Divers/Cité was an LGBT multidisciplinary arts and music festival taking place each year in the heart of Montreal, since 1993. A week-long avant-garde event in the heart of downtown Montreal and in Montreal's Gay Village area held usually on the end of July and beginning of August every year, it was open to all audiences, gay and heterosexual, including many free events.

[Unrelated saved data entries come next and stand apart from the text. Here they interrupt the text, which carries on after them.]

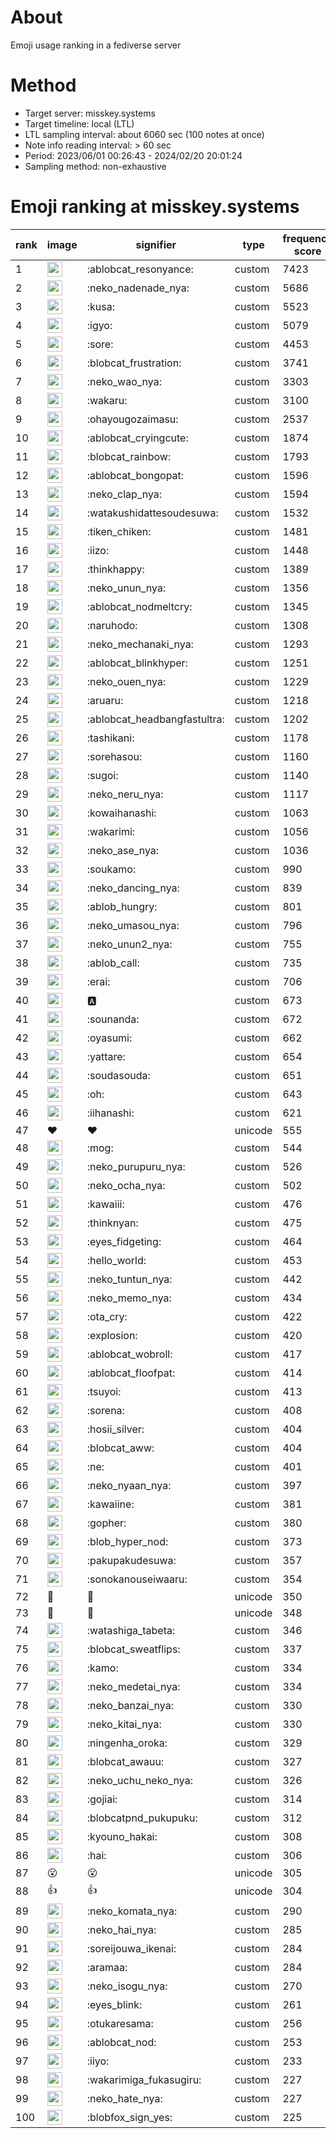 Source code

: # About
Emoji usage ranking in a fediverse server

# Method
- Target server: misskey.systems
- Target timeline: local (LTL)
- LTL sampling interval: about 6060 sec (100 notes at once)
- Note info reading interval: > 60 sec
- Period: 2023/06/01 00:26:43 - 2024/02/20 20:01:24 
- Sampling method: non-exhaustive

# Emoji ranking at misskey.systems

|rank|image|signifier|type|frequency score|
|----|----|----|----|----|
|1|<img height="24" src="https://misskey.systems/emoji/ablobcat_resonyance.webp">|:ablobcat_resonyance:|custom|7423|
|2|<img height="24" src="https://misskey.systems/emoji/neko_nadenade_nya.webp">|:neko_nadenade_nya:|custom|5686|
|3|<img height="24" src="https://misskey.systems/emoji/kusa.webp">|:kusa:|custom|5523|
|4|<img height="24" src="https://misskey.systems/emoji/igyo.webp">|:igyo:|custom|5079|
|5|<img height="24" src="https://misskey.systems/emoji/sore.webp">|:sore:|custom|4453|
|6|<img height="24" src="https://misskey.systems/emoji/blobcat_frustration.webp">|:blobcat_frustration:|custom|3741|
|7|<img height="24" src="https://misskey.systems/emoji/neko_wao_nya.webp">|:neko_wao_nya:|custom|3303|
|8|<img height="24" src="https://misskey.systems/emoji/wakaru.webp">|:wakaru:|custom|3100|
|9|<img height="24" src="https://misskey.systems/emoji/ohayougozaimasu.webp">|:ohayougozaimasu:|custom|2537|
|10|<img height="24" src="https://misskey.systems/emoji/ablobcat_cryingcute.webp">|:ablobcat_cryingcute:|custom|1874|
|11|<img height="24" src="https://misskey.systems/emoji/blobcat_rainbow.webp">|:blobcat_rainbow:|custom|1793|
|12|<img height="24" src="https://misskey.systems/emoji/ablobcat_bongopat.webp">|:ablobcat_bongopat:|custom|1596|
|13|<img height="24" src="https://misskey.systems/emoji/neko_clap_nya.webp">|:neko_clap_nya:|custom|1594|
|14|<img height="24" src="https://misskey.systems/emoji/watakushidattesoudesuwa.webp">|:watakushidattesoudesuwa:|custom|1532|
|15|<img height="24" src="https://misskey.systems/emoji/tiken_chiken.webp">|:tiken_chiken:|custom|1481|
|16|<img height="24" src="https://misskey.systems/emoji/iizo.webp">|:iizo:|custom|1448|
|17|<img height="24" src="https://misskey.systems/emoji/thinkhappy.webp">|:thinkhappy:|custom|1389|
|18|<img height="24" src="https://misskey.systems/emoji/neko_unun_nya.webp">|:neko_unun_nya:|custom|1356|
|19|<img height="24" src="https://misskey.systems/emoji/ablobcat_nodmeltcry.webp">|:ablobcat_nodmeltcry:|custom|1345|
|20|<img height="24" src="https://misskey.systems/emoji/naruhodo.webp">|:naruhodo:|custom|1308|
|21|<img height="24" src="https://misskey.systems/emoji/neko_mechanaki_nya.webp">|:neko_mechanaki_nya:|custom|1293|
|22|<img height="24" src="https://misskey.systems/emoji/ablobcat_blinkhyper.webp">|:ablobcat_blinkhyper:|custom|1251|
|23|<img height="24" src="https://misskey.systems/emoji/neko_ouen_nya.webp">|:neko_ouen_nya:|custom|1229|
|24|<img height="24" src="https://misskey.systems/emoji/aruaru.webp">|:aruaru:|custom|1218|
|25|<img height="24" src="https://misskey.systems/emoji/ablobcat_headbangfastultra.webp">|:ablobcat_headbangfastultra:|custom|1202|
|26|<img height="24" src="https://misskey.systems/emoji/tashikani.webp">|:tashikani:|custom|1178|
|27|<img height="24" src="https://misskey.systems/emoji/sorehasou.webp">|:sorehasou:|custom|1160|
|28|<img height="24" src="https://misskey.systems/emoji/sugoi.webp">|:sugoi:|custom|1140|
|29|<img height="24" src="https://misskey.systems/emoji/neko_neru_nya.webp">|:neko_neru_nya:|custom|1117|
|30|<img height="24" src="https://misskey.systems/emoji/kowaihanashi.webp">|:kowaihanashi:|custom|1063|
|31|<img height="24" src="https://misskey.systems/emoji/wakarimi.webp">|:wakarimi:|custom|1056|
|32|<img height="24" src="https://misskey.systems/emoji/neko_ase_nya.webp">|:neko_ase_nya:|custom|1036|
|33|<img height="24" src="https://misskey.systems/emoji/soukamo.webp">|:soukamo:|custom|990|
|34|<img height="24" src="https://misskey.systems/emoji/neko_dancing_nya.webp">|:neko_dancing_nya:|custom|839|
|35|<img height="24" src="https://misskey.systems/emoji/ablob_hungry.webp">|:ablob_hungry:|custom|801|
|36|<img height="24" src="https://misskey.systems/emoji/neko_umasou_nya.webp">|:neko_umasou_nya:|custom|796|
|37|<img height="24" src="https://misskey.systems/emoji/neko_unun2_nya.webp">|:neko_unun2_nya:|custom|755|
|38|<img height="24" src="https://misskey.systems/emoji/ablob_call.webp">|:ablob_call:|custom|735|
|39|<img height="24" src="https://misskey.systems/emoji/erai.webp">|:erai:|custom|706|
|40|<img height="24" src="https://misskey.systems/emoji/a.webp">|:a:|custom|673|
|41|<img height="24" src="https://misskey.systems/emoji/sounanda.webp">|:sounanda:|custom|672|
|42|<img height="24" src="https://misskey.systems/emoji/oyasumi.webp">|:oyasumi:|custom|662|
|43|<img height="24" src="https://misskey.systems/emoji/yattare.webp">|:yattare:|custom|654|
|44|<img height="24" src="https://misskey.systems/emoji/soudasouda.webp">|:soudasouda:|custom|651|
|45|<img height="24" src="https://misskey.systems/emoji/oh.webp">|:oh:|custom|643|
|46|<img height="24" src="https://misskey.systems/emoji/iihanashi.webp">|:iihanashi:|custom|621|
|47|❤|❤|unicode|555|
|48|<img height="24" src="https://misskey.systems/emoji/mog.webp">|:mog:|custom|544|
|49|<img height="24" src="https://misskey.systems/emoji/neko_purupuru_nya.webp">|:neko_purupuru_nya:|custom|526|
|50|<img height="24" src="https://misskey.systems/emoji/neko_ocha_nya.webp">|:neko_ocha_nya:|custom|502|
|51|<img height="24" src="https://misskey.systems/emoji/kawaiii.webp">|:kawaiii:|custom|476|
|52|<img height="24" src="https://misskey.systems/emoji/thinknyan.webp">|:thinknyan:|custom|475|
|53|<img height="24" src="https://misskey.systems/emoji/eyes_fidgeting.webp">|:eyes_fidgeting:|custom|464|
|54|<img height="24" src="https://misskey.systems/emoji/hello_world.webp">|:hello_world:|custom|453|
|55|<img height="24" src="https://misskey.systems/emoji/neko_tuntun_nya.webp">|:neko_tuntun_nya:|custom|442|
|56|<img height="24" src="https://misskey.systems/emoji/neko_memo_nya.webp">|:neko_memo_nya:|custom|434|
|57|<img height="24" src="https://misskey.systems/emoji/ota_cry.webp">|:ota_cry:|custom|422|
|58|<img height="24" src="https://misskey.systems/emoji/explosion.webp">|:explosion:|custom|420|
|59|<img height="24" src="https://misskey.systems/emoji/ablobcat_wobroll.webp">|:ablobcat_wobroll:|custom|417|
|60|<img height="24" src="https://misskey.systems/emoji/ablobcat_floofpat.webp">|:ablobcat_floofpat:|custom|414|
|61|<img height="24" src="https://misskey.systems/emoji/tsuyoi.webp">|:tsuyoi:|custom|413|
|62|<img height="24" src="https://misskey.systems/emoji/sorena.webp">|:sorena:|custom|408|
|63|<img height="24" src="https://misskey.systems/emoji/hosii_silver.webp">|:hosii_silver:|custom|404|
|64|<img height="24" src="https://misskey.systems/emoji/blobcat_aww.webp">|:blobcat_aww:|custom|404|
|65|<img height="24" src="https://misskey.systems/emoji/ne.webp">|:ne:|custom|401|
|66|<img height="24" src="https://misskey.systems/emoji/neko_nyaan_nya.webp">|:neko_nyaan_nya:|custom|397|
|67|<img height="24" src="https://misskey.systems/emoji/kawaiine.webp">|:kawaiine:|custom|381|
|68|<img height="24" src="https://misskey.systems/emoji/gopher.webp">|:gopher:|custom|380|
|69|<img height="24" src="https://misskey.systems/emoji/blob_hyper_nod.webp">|:blob_hyper_nod:|custom|373|
|70|<img height="24" src="https://misskey.systems/emoji/pakupakudesuwa.webp">|:pakupakudesuwa:|custom|357|
|71|<img height="24" src="https://misskey.systems/emoji/sonokanouseiwaaru.webp">|:sonokanouseiwaaru:|custom|354|
|72|🍗|🍗|unicode|350|
|73|🎉|🎉|unicode|348|
|74|<img height="24" src="https://misskey.systems/emoji/watashiga_tabeta.webp">|:watashiga_tabeta:|custom|346|
|75|<img height="24" src="https://misskey.systems/emoji/blobcat_sweatflips.webp">|:blobcat_sweatflips:|custom|337|
|76|<img height="24" src="https://misskey.systems/emoji/kamo.webp">|:kamo:|custom|334|
|77|<img height="24" src="https://misskey.systems/emoji/neko_medetai_nya.webp">|:neko_medetai_nya:|custom|334|
|78|<img height="24" src="https://misskey.systems/emoji/neko_banzai_nya.webp">|:neko_banzai_nya:|custom|330|
|79|<img height="24" src="https://misskey.systems/emoji/neko_kitai_nya.webp">|:neko_kitai_nya:|custom|330|
|80|<img height="24" src="https://misskey.systems/emoji/ningenha_oroka.webp">|:ningenha_oroka:|custom|329|
|81|<img height="24" src="https://misskey.systems/emoji/blobcat_awauu.webp">|:blobcat_awauu:|custom|327|
|82|<img height="24" src="https://misskey.systems/emoji/neko_uchu_neko_nya.webp">|:neko_uchu_neko_nya:|custom|326|
|83|<img height="24" src="https://misskey.systems/emoji/gojiai.webp">|:gojiai:|custom|314|
|84|<img height="24" src="https://misskey.systems/emoji/blobcatpnd_pukupuku.webp">|:blobcatpnd_pukupuku:|custom|312|
|85|<img height="24" src="https://misskey.systems/emoji/kyouno_hakai.webp">|:kyouno_hakai:|custom|308|
|86|<img height="24" src="https://misskey.systems/emoji/hai.webp">|:hai:|custom|306|
|87|😮|😮|unicode|305|
|88|👍|👍|unicode|304|
|89|<img height="24" src="https://misskey.systems/emoji/neko_komata_nya.webp">|:neko_komata_nya:|custom|290|
|90|<img height="24" src="https://misskey.systems/emoji/neko_hai_nya.webp">|:neko_hai_nya:|custom|285|
|91|<img height="24" src="https://misskey.systems/emoji/soreijouwa_ikenai.webp">|:soreijouwa_ikenai:|custom|284|
|92|<img height="24" src="https://misskey.systems/emoji/aramaa.webp">|:aramaa:|custom|284|
|93|<img height="24" src="https://misskey.systems/emoji/neko_isogu_nya.webp">|:neko_isogu_nya:|custom|270|
|94|<img height="24" src="https://misskey.systems/emoji/eyes_blink.webp">|:eyes_blink:|custom|261|
|95|<img height="24" src="https://misskey.systems/emoji/otukaresama.webp">|:otukaresama:|custom|256|
|96|<img height="24" src="https://misskey.systems/emoji/ablobcat_nod.webp">|:ablobcat_nod:|custom|253|
|97|<img height="24" src="https://misskey.systems/emoji/iiyo.webp">|:iiyo:|custom|233|
|98|<img height="24" src="https://misskey.systems/emoji/wakarimiga_fukasugiru.webp">|:wakarimiga_fukasugiru:|custom|227|
|99|<img height="24" src="https://misskey.systems/emoji/neko_hate_nya.webp">|:neko_hate_nya:|custom|227|
|100|<img height="24" src="https://misskey.systems/emoji/blobfox_sign_yes.webp">|:blobfox_sign_yes:|custom|225|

Organized in 1993 by Suzanne Girard and Puelo Deir, Divers/Cité served as a response to the Sex Garage raid of 1990. The event formerly served as Montreal's primary LGBT pride festival. An announcement in 2003 claimed that the Community Day in particular had as many as 200,000 attendees.

In 2006, that year's festival suffered a significant decline in attendance and revenues due to the city's contemporaneous hosting of the 2006 World Outgames; the increased number of LGBT tourists in town for the Outgames had been expected to be a financial boon for Divers/Cité, but according to Divers/Cité director Suzanne Girard, "even if there were more people than usual, there were 10,000 more things to do." As a result, later in the year the event dropped its Pride Parade mandate and was repositioned as an LGBT arts and culture festival, leading to the creation in 2007 of Fierté Montréal, the newly separate Pride Parade.
As both events then took place at different times during the summer, the split sometimes led to confusion among tourists visiting the city.

In 2012, the event moved from Montreal's Gay Village to the Old Port.

Following a long history of financial difficulties, Divers/Cité filed for bankruptcy in May 2015.